What you will do:
Reproduce exactly the opening lines of the listing, stopping after the line that contains "# Contributing" and including it.

● ● ● ●

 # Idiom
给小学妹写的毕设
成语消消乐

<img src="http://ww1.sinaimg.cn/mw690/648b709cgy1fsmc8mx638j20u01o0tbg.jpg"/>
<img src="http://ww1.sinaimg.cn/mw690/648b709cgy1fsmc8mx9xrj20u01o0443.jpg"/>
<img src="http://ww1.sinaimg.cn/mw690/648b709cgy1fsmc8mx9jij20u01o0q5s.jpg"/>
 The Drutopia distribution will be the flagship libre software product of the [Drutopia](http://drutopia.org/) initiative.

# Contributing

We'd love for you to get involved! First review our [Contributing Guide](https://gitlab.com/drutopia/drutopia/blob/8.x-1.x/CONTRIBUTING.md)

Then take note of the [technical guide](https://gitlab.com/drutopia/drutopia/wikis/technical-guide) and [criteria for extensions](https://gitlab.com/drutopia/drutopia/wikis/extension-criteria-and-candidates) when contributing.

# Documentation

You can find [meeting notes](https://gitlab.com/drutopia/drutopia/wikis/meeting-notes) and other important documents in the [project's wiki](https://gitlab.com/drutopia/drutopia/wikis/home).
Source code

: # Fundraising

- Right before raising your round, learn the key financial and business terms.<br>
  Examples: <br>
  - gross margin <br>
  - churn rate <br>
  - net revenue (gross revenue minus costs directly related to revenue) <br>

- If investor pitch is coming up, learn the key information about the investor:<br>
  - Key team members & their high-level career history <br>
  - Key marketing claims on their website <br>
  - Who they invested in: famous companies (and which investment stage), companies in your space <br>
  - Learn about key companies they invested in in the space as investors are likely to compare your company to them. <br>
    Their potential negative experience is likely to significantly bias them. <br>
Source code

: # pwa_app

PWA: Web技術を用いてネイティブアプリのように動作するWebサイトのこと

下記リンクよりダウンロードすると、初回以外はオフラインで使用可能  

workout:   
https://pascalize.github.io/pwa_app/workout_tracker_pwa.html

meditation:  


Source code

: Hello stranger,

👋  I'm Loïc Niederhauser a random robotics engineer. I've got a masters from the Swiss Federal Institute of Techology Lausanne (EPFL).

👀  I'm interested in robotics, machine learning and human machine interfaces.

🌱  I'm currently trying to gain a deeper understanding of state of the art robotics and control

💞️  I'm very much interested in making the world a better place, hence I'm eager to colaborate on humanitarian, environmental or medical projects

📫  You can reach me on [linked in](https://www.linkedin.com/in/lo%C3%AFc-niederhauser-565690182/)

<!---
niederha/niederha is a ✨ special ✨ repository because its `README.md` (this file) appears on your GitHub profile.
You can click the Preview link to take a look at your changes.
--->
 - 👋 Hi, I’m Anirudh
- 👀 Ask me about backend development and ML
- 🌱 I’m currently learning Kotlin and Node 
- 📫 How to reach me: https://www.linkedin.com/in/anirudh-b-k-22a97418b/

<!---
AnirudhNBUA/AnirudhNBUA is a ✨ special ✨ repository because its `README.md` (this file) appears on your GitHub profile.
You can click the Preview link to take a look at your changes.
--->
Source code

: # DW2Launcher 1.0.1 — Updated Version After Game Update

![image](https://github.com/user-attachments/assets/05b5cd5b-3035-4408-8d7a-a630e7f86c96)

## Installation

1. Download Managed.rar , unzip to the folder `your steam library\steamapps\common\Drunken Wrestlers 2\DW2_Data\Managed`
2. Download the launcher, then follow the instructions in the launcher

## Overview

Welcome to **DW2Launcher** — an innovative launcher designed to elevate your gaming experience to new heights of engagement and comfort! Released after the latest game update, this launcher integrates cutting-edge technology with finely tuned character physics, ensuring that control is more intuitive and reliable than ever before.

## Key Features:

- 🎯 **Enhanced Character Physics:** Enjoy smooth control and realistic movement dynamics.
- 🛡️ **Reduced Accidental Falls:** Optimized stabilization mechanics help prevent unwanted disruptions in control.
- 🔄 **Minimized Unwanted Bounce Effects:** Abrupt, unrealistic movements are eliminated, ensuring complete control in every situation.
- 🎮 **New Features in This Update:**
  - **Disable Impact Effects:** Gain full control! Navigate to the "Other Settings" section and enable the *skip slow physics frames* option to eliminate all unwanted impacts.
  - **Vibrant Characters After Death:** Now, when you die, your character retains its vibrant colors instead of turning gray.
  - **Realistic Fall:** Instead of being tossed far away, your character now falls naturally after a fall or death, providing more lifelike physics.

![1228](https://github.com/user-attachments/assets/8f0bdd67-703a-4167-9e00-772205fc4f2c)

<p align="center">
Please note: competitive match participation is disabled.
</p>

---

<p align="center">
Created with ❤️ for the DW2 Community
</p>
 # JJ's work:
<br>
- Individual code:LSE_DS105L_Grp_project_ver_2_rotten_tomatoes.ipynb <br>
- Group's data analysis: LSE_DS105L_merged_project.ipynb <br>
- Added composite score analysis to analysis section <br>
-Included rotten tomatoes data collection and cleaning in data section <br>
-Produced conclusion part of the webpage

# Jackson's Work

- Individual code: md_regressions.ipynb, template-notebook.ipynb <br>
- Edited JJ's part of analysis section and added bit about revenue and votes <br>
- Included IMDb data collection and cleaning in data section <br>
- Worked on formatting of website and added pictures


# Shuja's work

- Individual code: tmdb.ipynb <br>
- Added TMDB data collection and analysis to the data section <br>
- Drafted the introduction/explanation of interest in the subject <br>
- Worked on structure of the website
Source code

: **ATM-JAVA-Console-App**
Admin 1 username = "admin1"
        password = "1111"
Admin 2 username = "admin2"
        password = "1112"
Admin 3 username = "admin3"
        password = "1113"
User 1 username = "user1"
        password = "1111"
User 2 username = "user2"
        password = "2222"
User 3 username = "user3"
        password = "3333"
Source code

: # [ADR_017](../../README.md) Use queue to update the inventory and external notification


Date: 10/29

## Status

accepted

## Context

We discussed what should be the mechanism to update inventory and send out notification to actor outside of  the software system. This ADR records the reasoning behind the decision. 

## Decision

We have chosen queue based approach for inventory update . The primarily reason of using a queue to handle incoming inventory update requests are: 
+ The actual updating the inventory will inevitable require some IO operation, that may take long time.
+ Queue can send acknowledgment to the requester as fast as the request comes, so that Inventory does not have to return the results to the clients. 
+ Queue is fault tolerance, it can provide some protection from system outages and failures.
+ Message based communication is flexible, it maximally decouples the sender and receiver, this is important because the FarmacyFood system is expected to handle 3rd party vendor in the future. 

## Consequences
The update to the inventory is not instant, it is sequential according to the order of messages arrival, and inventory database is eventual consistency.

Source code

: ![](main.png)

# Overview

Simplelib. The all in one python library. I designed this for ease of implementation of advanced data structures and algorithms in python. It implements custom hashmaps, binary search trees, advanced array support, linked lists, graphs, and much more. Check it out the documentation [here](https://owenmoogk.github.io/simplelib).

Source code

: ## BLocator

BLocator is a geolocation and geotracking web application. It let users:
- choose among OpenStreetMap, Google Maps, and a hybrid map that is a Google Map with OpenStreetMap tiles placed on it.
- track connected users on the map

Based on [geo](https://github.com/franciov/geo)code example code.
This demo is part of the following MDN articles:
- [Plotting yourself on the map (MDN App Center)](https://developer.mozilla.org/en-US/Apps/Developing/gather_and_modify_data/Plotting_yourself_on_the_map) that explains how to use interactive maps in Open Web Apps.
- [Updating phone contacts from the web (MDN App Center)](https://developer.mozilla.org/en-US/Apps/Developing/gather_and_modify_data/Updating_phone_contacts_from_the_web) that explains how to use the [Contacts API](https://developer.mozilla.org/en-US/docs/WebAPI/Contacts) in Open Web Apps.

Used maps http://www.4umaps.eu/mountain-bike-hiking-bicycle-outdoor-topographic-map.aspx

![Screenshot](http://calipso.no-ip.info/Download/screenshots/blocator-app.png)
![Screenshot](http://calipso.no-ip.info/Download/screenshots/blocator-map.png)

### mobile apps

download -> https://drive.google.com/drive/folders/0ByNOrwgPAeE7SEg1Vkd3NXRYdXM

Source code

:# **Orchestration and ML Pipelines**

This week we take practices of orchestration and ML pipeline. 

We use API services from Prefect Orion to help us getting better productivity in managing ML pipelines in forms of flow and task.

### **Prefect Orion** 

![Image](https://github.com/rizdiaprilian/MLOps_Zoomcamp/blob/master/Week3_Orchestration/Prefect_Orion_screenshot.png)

● ● ● ●

Task response:
 # Idiom
给小学妹写的毕设
成语消消乐

<img src="http://ww1.sinaimg.cn/mw690/648b709cgy1fsmc8mx638j20u01o0tbg.jpg"/>
<img src="http://ww1.sinaimg.cn/mw690/648b709cgy1fsmc8mx9xrj20u01o0443.jpg"/>
<img src="http://ww1.sinaimg.cn/mw690/648b709cgy1fsmc8mx9jij20u01o0q5s.jpg"/>
 The Drutopia distribution will be the flagship libre software product of the [Drutopia](http://drutopia.org/) initiative.

# Contributing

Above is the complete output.